Al día siguiente, los etarras difundieron un comunicado en el que se condicionaba la liberación del secuestrado a la demolición, en un plazo máximo de siete días, de la central nuclear. La empresa propietaria, Iberduero, informó que acataría la decisión que tomasen las autoridades vascas, al tiempo que los técnicos de la compañía se comprometieron públicamente a no hacer funcionar la central hasta que se decidiera su futuro en un referéndum. Transcurridos ocho días de su secuestro, José María Ryan apareció al borde de un camino forestal, con las manos atadas a la espalda y un tiro en la nuca.
No fue el último asesinato cometido bajo el pretexto de impedir la puesta en marcha de dicha instalación, que, dicho sea de paso, jamás entró en funcionamiento. El 5 de mayo de 1982, asumidas por el Gobierno vasco las competencias en energía y después de dar el visto bueno para reactivar Lemóniz, su nuevo director técnico, Ángel Pascual, de 44 años, caía acribillado a balazos (le dispararon hasta veinticinco proyectiles de diferentes calibres) en el interior de su vehículo y en presencia de su hijo mayor Íñigo, de 17 años, que intentó evitar el crimen echando mano de una carpeta escolar. Poco después, en junio de 1982, el niño de 10 años, Alberto Muñagorri, resultaba gravemente herido al estallar una mochila dirigida contras las instalaciones de Iberduero en Rentería.
Solo el aplastante triunfo del Partido Socialista en las elecciones de octubre de 1982, que incluía una moratoria nuclear entre su panoplia de promesas electorales, desactivó (esta vez para siempre) el proyecto de la central de Lemóniz.
De todas las atrocidades cometidas por la banda terrorista ETA en sus más de seis décadas de nauseabunda y sangrienta historia (afirmar como hoy muchos indeseables hacen que esta organización criminal ha desaparecido es algo tan necio e insultante como declarar, con imbecilidad solemne e indisimulado cinismo, que la violencia y la intimidación ya no existen en el País Vasco, de donde han huido más de doscientas mil personas porque no han de sentirse tan felices en esa Arcadia de nazionalistas corruptos y de energúmenos con chapela), el asesinato a sangre fría de José María Ryan fue el que más me revolvió las tripas, tal vez porque su hijo mayor (de cinco hermanos) envió una carta a sus captores a la que los medios (a diferencia de ahora, empeñados en rentabilizar el blanqueo a los miserables que han cogido el testigo de estos matarifes) dieron una calculada difusión.
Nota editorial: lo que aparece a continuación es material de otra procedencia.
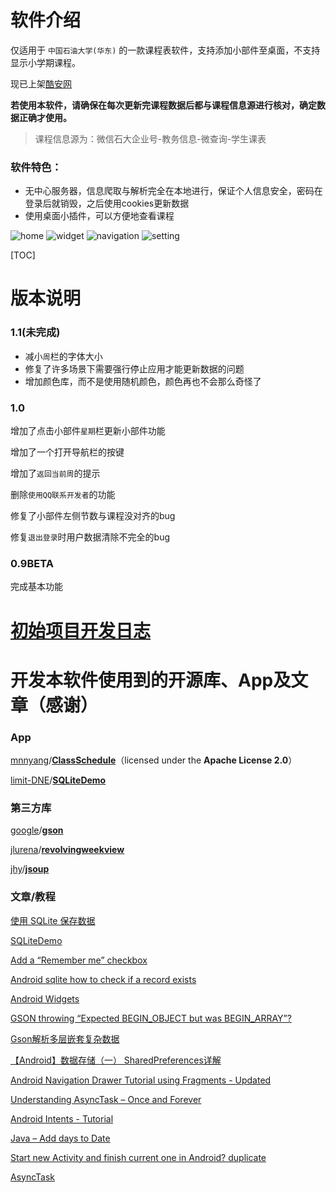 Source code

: # 软件介绍

仅适用于 `中国石油大学(华东)` 的一款课程表软件，支持添加小部件至桌面，不支持显示小学期课程。

现已上架[酷安网](https://coolapk.com/apk/com.ws.upc_schedule)

**若使用本软件，请确保在每次更新完课程数据后都与课程信息源进行核对，确定数据正确才使用。**

> 课程信息源为：微信石大企业号-教务信息-微查询-学生课表

### 软件特色：

* 无中心服务器，信息爬取与解析完全在本地进行，保证个人信息安全，密码在登录后就销毁，之后使用cookies更新数据
* 使用桌面小插件，可以方便地查看课程

![home](pic-home.png) ![widget](pic-widget.png) ![navigation](pic-navigation.png) ![setting](pic-setting.png) 



[TOC]



# 版本说明

### 1.1(未完成)

* 减小`周`栏的字体大小
* 修复了许多场景下需要强行停止应用才能更新数据的问题
* 增加颜色库，而不是使用随机颜色，颜色再也不会那么奇怪了

### 1.0

增加了点击小部件`星期`栏更新小部件功能

增加了一个打开导航栏的按键

增加了`返回当前周`的提示

删除`使用QQ联系开发者`的功能

修复了小部件左侧节数与课程没对齐的bug

修复`退出登录`时用户数据清除不完全的bug

### 0.9BETA

完成基本功能

# [初始项目开发日志](log.md)

# 开发本软件使用到的开源库、App及文章（感谢）

### App

[mnnyang](https://github.com/mnnyang)/**[ClassSchedule](https://github.com/mnnyang/ClassSchedule)**（licensed under the **Apache License 2.0**）

 [limit-DNE](https://github.com/limit-DNE)/**[SQLiteDemo](https://github.com/limit-DNE/SQLiteDemo)**

### 第三方库

[google](https://github.com/google)/**[gson](https://github.com/google/gson)**

 [jlurena](https://github.com/jlurena)/**[revolvingweekview](https://github.com/jlurena/revolvingweekview)**

 [jhy](https://github.com/jhy)/**[jsoup](https://github.com/jhy/jsoup)**

### 文章/教程

[使用 SQLite 保存数据](https://developer.android.com/training/data-storage/sqlite?hl=zh_cn#java)

[SQLiteDemo](https://github.com/limit-DNE/SQLiteDemo)

[Add a “Remember me” checkbox](https://stackoverflow.com/questions/9370293/add-a-remember-me-checkbox)

 [Android sqlite how to check if a record exists](https://stackoverflow.com/questions/20415309/android-sqlite-how-to-check-if-a-record-exists)

[Android Widgets](https://medium.com/android-bits/android-widgets-ad3d166458d3)

[GSON throwing “Expected BEGIN_OBJECT but was BEGIN_ARRAY”?](https://stackoverflow.com/questions/9598707/gson-throwing-expected-begin-object-but-was-begin-array)

[Gson解析多层嵌套复杂数据](https://my.oschina.net/ydsakyclguozi/blog/480050)

 [【Android】数据存储（一） SharedPreferences详解](https://www.jianshu.com/p/59b266c644f3)

[Android Navigation Drawer Tutorial using Fragments - Updated](https://www.youtube.com/watch?v=J8GB_b8qyK8)

[Understanding AsyncTask – Once and Forever](https://androidresearch.wordpress.com/2012/03/17/understanding-asynctask-once-and-forever/)

[Android Intents - Tutorial](https://www.vogella.com/tutorials/AndroidIntent/article.html)

[Java – Add days to Date](https://beginnersbook.com/2017/10/java-add-days-to-date/)

[Start new Activity and finish current one in Android? duplicate](https://stackoverflow.com/questions/11308198/start-new-activity-and-finish-current-one-in-android)

[AsyncTask](https://developer.android.com/reference/android/os/AsyncTask)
Tenía más o menos la misma edad que el hijo de Ryan y la imagen de su padre (primero retenido, luego cadáver tiroteado como un ciervo abatido en mitad del bosque) me acompañará siempre. Mientras la memoria no me falle. Y mientras me queden fuerzas y energías para maldecir a los malnacidos que le hicieron tanto daño a tantos inocentes. Y para cagarme en ti, Martín Zavaleta, que el pasado fin de semana fuiste ovacionado en San Mamés como un héroe por decenas de miles de individuos como mínimo tan mezquinos y asquerosos como tú. Os maldigo a todos vosotros: cómplices, simpatizantes, cobardes, ignorantes e indiferentes ante el dolor ajeno.